## Exercise aim
Reproduce the data below in full and exclude every picture.

======

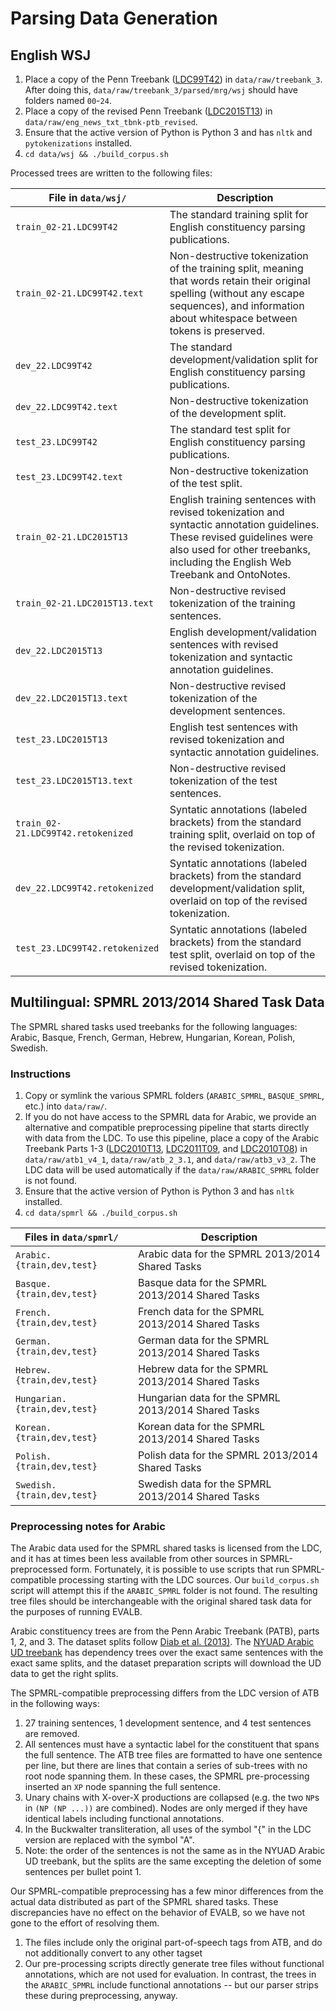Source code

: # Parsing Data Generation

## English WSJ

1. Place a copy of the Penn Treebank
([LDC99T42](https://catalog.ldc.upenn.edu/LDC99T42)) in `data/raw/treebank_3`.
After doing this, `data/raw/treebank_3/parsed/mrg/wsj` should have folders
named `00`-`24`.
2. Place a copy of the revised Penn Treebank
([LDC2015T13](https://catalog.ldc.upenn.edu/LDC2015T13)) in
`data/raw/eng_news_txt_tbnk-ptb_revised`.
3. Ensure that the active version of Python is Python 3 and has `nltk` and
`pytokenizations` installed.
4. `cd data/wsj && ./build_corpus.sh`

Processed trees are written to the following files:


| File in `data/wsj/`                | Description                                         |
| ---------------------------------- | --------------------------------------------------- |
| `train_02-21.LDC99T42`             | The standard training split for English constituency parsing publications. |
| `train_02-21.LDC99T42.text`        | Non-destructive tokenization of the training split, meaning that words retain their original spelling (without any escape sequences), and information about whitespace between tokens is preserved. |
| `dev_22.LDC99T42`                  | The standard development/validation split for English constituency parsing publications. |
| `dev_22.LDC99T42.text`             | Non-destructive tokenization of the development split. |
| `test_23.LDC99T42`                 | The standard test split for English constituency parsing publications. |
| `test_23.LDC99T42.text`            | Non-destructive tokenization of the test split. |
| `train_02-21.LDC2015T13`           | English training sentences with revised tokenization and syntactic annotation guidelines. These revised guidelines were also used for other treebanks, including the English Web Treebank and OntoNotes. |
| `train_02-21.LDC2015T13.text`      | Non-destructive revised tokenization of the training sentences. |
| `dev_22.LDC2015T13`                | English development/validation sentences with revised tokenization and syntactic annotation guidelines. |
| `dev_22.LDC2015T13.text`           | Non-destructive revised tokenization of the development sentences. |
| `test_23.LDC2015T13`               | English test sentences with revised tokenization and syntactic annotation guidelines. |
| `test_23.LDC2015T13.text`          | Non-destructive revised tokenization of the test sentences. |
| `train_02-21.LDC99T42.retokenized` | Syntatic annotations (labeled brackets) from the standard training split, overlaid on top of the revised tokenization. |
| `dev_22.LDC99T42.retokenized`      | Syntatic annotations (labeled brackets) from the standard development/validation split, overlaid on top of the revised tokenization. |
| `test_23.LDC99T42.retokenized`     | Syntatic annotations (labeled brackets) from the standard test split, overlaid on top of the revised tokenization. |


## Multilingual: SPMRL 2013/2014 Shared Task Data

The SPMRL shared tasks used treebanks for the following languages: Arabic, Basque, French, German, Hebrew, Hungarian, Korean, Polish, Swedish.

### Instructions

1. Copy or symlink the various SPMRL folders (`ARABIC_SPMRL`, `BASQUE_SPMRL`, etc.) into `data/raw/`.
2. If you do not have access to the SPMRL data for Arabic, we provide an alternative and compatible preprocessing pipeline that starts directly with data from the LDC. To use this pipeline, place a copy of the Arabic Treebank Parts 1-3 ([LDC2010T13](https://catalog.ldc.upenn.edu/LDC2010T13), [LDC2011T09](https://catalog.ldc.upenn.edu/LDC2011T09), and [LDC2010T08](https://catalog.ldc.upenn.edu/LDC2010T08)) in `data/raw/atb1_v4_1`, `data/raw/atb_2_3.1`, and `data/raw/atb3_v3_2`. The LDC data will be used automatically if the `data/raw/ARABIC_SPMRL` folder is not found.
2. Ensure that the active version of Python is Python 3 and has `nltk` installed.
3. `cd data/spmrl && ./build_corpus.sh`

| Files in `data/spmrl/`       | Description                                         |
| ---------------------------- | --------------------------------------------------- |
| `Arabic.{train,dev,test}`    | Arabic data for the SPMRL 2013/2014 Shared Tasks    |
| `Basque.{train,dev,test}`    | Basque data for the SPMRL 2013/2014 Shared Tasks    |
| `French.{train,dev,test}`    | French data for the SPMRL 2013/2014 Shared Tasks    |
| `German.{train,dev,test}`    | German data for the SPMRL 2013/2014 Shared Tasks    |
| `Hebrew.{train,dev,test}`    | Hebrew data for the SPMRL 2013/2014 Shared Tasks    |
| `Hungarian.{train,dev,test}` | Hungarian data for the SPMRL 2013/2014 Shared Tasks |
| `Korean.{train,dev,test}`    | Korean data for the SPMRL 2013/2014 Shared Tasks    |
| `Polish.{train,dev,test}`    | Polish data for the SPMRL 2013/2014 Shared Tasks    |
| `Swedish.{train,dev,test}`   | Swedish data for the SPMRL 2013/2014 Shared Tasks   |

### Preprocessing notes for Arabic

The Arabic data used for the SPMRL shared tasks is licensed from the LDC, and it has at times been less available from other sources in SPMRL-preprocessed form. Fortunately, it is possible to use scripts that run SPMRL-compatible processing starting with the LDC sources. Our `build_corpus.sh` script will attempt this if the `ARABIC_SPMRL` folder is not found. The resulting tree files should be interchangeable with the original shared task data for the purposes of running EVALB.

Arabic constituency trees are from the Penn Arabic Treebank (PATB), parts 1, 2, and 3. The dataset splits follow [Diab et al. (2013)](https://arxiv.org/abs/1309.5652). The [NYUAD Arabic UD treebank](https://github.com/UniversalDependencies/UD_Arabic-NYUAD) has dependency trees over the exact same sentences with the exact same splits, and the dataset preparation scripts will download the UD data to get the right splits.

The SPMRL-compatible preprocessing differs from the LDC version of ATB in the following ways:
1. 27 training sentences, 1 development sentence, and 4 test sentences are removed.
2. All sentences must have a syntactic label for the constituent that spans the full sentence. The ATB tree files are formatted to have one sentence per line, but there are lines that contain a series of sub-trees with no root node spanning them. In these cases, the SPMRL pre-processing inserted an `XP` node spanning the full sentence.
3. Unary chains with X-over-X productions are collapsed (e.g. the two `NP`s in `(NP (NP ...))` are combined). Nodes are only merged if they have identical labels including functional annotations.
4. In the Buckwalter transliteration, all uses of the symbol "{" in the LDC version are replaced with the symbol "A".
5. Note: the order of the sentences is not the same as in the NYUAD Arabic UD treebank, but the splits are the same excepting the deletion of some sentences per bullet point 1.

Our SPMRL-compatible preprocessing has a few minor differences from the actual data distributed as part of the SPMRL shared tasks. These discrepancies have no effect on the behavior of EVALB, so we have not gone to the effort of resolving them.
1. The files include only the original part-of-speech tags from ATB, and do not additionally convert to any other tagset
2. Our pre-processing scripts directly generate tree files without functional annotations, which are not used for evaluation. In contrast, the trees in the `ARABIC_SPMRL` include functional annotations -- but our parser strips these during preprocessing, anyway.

======

## Problem solution
Source code

: # Parsing Data Generation

## English WSJ

1. Place a copy of the Penn Treebank
([LDC99T42](https://catalog.ldc.upenn.edu/LDC99T42)) in `data/raw/treebank_3`.
After doing this, `data/raw/treebank_3/parsed/mrg/wsj` should have folders
named `00`-`24`.
2. Place a copy of the revised Penn Treebank
([LDC2015T13](https://catalog.ldc.upenn.edu/LDC2015T13)) in
`data/raw/eng_news_txt_tbnk-ptb_revised`.
3. Ensure that the active version of Python is Python 3 and has `nltk` and
`pytokenizations` installed.
4. `cd data/wsj && ./build_corpus.sh`

Processed trees are written to the following files:


| File in `data/wsj/`                | Description                                         |
| ---------------------------------- | --------------------------------------------------- |
| `train_02-21.LDC99T42`             | The standard training split for English constituency parsing publications. |
| `train_02-21.LDC99T42.text`        | Non-destructive tokenization of the training split, meaning that words retain their original spelling (without any escape sequences), and information about whitespace between tokens is preserved. |
| `dev_22.LDC99T42`                  | The standard development/validation split for English constituency parsing publications. |
| `dev_22.LDC99T42.text`             | Non-destructive tokenization of the development split. |
| `test_23.LDC99T42`                 | The standard test split for English constituency parsing publications. |
| `test_23.LDC99T42.text`            | Non-destructive tokenization of the test split. |
| `train_02-21.LDC2015T13`           | English training sentences with revised tokenization and syntactic annotation guidelines. These revised guidelines were also used for other treebanks, including the English Web Treebank and OntoNotes. |
| `train_02-21.LDC2015T13.text`      | Non-destructive revised tokenization of the training sentences. |
| `dev_22.LDC2015T13`                | English development/validation sentences with revised tokenization and syntactic annotation guidelines. |
| `dev_22.LDC2015T13.text`           | Non-destructive revised tokenization of the development sentences. |
| `test_23.LDC2015T13`               | English test sentences with revised tokenization and syntactic annotation guidelines. |
| `test_23.LDC2015T13.text`          | Non-destructive revised tokenization of the test sentences. |
| `train_02-21.LDC99T42.retokenized` | Syntatic annotations (labeled brackets) from the standard training split, overlaid on top of the revised tokenization. |
| `dev_22.LDC99T42.retokenized`      | Syntatic annotations (labeled brackets) from the standard development/validation split, overlaid on top of the revised tokenization. |
| `test_23.LDC99T42.retokenized`     | Syntatic annotations (labeled brackets) from the standard test split, overlaid on top of the revised tokenization. |


## Multilingual: SPMRL 2013/2014 Shared Task Data

The SPMRL shared tasks used treebanks for the following languages: Arabic, Basque, French, German, Hebrew, Hungarian, Korean, Polish, Swedish.

### Instructions

1. Copy or symlink the various SPMRL folders (`ARABIC_SPMRL`, `BASQUE_SPMRL`, etc.) into `data/raw/`.
2. If you do not have access to the SPMRL data for Arabic, we provide an alternative and compatible preprocessing pipeline that starts directly with data from the LDC. To use this pipeline, place a copy of the Arabic Treebank Parts 1-3 ([LDC2010T13](https://catalog.ldc.upenn.edu/LDC2010T13), [LDC2011T09](https://catalog.ldc.upenn.edu/LDC2011T09), and [LDC2010T08](https://catalog.ldc.upenn.edu/LDC2010T08)) in `data/raw/atb1_v4_1`, `data/raw/atb_2_3.1`, and `data/raw/atb3_v3_2`. The LDC data will be used automatically if the `data/raw/ARABIC_SPMRL` folder is not found.
2. Ensure that the active version of Python is Python 3 and has `nltk` installed.
3. `cd data/spmrl && ./build_corpus.sh`

| Files in `data/spmrl/`       | Description                                         |
| ---------------------------- | --------------------------------------------------- |
| `Arabic.{train,dev,test}`    | Arabic data for the SPMRL 2013/2014 Shared Tasks    |
| `Basque.{train,dev,test}`    | Basque data for the SPMRL 2013/2014 Shared Tasks    |
| `French.{train,dev,test}`    | French data for the SPMRL 2013/2014 Shared Tasks    |
| `German.{train,dev,test}`    | German data for the SPMRL 2013/2014 Shared Tasks    |
| `Hebrew.{train,dev,test}`    | Hebrew data for the SPMRL 2013/2014 Shared Tasks    |
| `Hungarian.{train,dev,test}` | Hungarian data for the SPMRL 2013/2014 Shared Tasks |
| `Korean.{train,dev,test}`    | Korean data for the SPMRL 2013/2014 Shared Tasks    |
| `Polish.{train,dev,test}`    | Polish data for the SPMRL 2013/2014 Shared Tasks    |
| `Swedish.{train,dev,test}`   | Swedish data for the SPMRL 2013/2014 Shared Tasks   |

### Preprocessing notes for Arabic

The Arabic data used for the SPMRL shared tasks is licensed from the LDC, and it has at times been less available from other sources in SPMRL-preprocessed form. Fortunately, it is possible to use scripts that run SPMRL-compatible processing starting with the LDC sources. Our `build_corpus.sh` script will attempt this if the `ARABIC_SPMRL` folder is not found. The resulting tree files should be interchangeable with the original shared task data for the purposes of running EVALB.

Arabic constituency trees are from the Penn Arabic Treebank (PATB), parts 1, 2, and 3. The dataset splits follow [Diab et al. (2013)](https://arxiv.org/abs/1309.5652). The [NYUAD Arabic UD treebank](https://github.com/UniversalDependencies/UD_Arabic-NYUAD) has dependency trees over the exact same sentences with the exact same splits, and the dataset preparation scripts will download the UD data to get the right splits.

The SPMRL-compatible preprocessing differs from the LDC version of ATB in the following ways:
1. 27 training sentences, 1 development sentence, and 4 test sentences are removed.
2. All sentences must have a syntactic label for the constituent that spans the full sentence. The ATB tree files are formatted to have one sentence per line, but there are lines that contain a series of sub-trees with no root node spanning them. In these cases, the SPMRL pre-processing inserted an `XP` node spanning the full sentence.
3. Unary chains with X-over-X productions are collapsed (e.g. the two `NP`s in `(NP (NP ...))` are combined). Nodes are only merged if they have identical labels including functional annotations.
4. In the Buckwalter transliteration, all uses of the symbol "{" in the LDC version are replaced with the symbol "A".
5. Note: the order of the sentences is not the same as in the NYUAD Arabic UD treebank, but the splits are the same excepting the deletion of some sentences per bullet point 1.

Our SPMRL-compatible preprocessing has a few minor differences from the actual data distributed as part of the SPMRL shared tasks. These discrepancies have no effect on the behavior of EVALB, so we have not gone to the effort of resolving them.
1. The files include only the original part-of-speech tags from ATB, and do not additionally convert to any other tagset
2. Our pre-processing scripts directly generate tree files without functional annotations, which are not used for evaluation. In contrast, the trees in the `ARABIC_SPMRL` include functional annotations -- but our parser strips these during preprocessing, anyway.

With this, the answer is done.